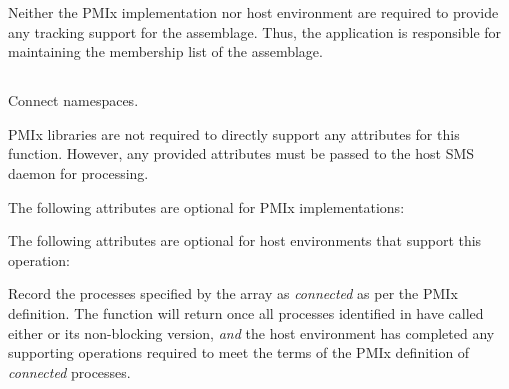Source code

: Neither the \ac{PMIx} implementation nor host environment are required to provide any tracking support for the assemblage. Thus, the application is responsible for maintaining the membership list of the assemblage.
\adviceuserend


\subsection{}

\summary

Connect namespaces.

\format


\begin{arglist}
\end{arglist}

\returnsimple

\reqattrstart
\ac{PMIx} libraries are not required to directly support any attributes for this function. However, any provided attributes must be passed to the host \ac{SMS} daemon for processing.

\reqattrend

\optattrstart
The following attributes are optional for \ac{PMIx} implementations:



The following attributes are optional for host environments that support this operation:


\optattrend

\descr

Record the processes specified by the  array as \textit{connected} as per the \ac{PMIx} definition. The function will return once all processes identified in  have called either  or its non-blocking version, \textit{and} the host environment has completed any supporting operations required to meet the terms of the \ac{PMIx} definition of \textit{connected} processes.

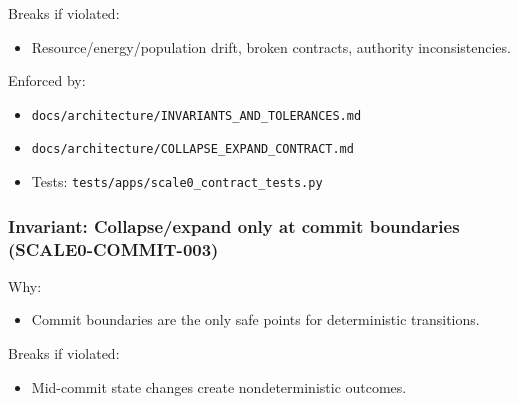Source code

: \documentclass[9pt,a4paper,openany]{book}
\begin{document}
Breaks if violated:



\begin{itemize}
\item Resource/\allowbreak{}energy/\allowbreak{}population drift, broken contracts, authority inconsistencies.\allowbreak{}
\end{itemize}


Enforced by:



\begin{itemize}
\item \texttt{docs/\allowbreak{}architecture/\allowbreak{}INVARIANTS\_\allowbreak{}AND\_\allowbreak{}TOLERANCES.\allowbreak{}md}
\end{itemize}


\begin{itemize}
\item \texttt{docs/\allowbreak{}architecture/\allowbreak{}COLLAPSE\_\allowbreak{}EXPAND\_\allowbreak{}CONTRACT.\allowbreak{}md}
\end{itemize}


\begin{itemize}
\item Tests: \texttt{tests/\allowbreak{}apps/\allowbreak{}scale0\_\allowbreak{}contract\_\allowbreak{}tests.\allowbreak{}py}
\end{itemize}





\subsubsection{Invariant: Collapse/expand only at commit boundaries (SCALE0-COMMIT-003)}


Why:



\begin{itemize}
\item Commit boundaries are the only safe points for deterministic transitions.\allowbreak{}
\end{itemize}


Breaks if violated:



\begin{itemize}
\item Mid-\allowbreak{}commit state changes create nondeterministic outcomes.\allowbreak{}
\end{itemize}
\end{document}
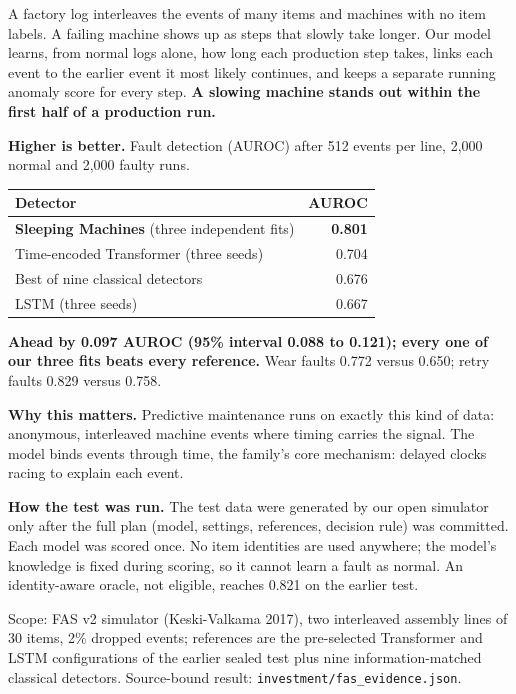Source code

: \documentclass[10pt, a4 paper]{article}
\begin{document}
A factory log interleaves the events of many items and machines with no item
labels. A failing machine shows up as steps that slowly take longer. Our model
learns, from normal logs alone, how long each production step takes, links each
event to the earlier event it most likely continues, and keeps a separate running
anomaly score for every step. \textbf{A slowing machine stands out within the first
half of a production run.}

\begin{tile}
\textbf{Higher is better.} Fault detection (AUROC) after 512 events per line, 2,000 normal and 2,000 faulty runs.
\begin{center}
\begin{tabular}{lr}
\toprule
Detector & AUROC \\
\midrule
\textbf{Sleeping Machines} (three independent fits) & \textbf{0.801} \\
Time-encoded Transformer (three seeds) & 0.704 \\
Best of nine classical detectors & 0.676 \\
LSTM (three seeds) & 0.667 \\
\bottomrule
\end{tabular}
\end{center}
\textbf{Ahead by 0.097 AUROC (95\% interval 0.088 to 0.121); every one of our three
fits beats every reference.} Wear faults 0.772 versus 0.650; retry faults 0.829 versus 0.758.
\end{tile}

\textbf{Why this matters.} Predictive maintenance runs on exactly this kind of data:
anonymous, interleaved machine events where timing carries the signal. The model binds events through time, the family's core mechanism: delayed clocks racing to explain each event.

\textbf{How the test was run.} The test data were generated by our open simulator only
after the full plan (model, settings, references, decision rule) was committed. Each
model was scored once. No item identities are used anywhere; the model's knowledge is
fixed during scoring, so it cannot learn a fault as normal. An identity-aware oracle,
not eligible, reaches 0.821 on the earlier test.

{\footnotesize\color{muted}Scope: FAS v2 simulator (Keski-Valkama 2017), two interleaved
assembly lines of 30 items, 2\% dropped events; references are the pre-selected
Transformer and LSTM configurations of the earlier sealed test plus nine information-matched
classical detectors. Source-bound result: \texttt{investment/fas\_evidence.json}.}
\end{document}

━━━━━━━━

## ACTIVITY
Reproduce each line in the listing above that mentions the string "production".

## TASK OUTPUT
learns, from normal logs alone, how long each production step takes, links each
half of a production run.}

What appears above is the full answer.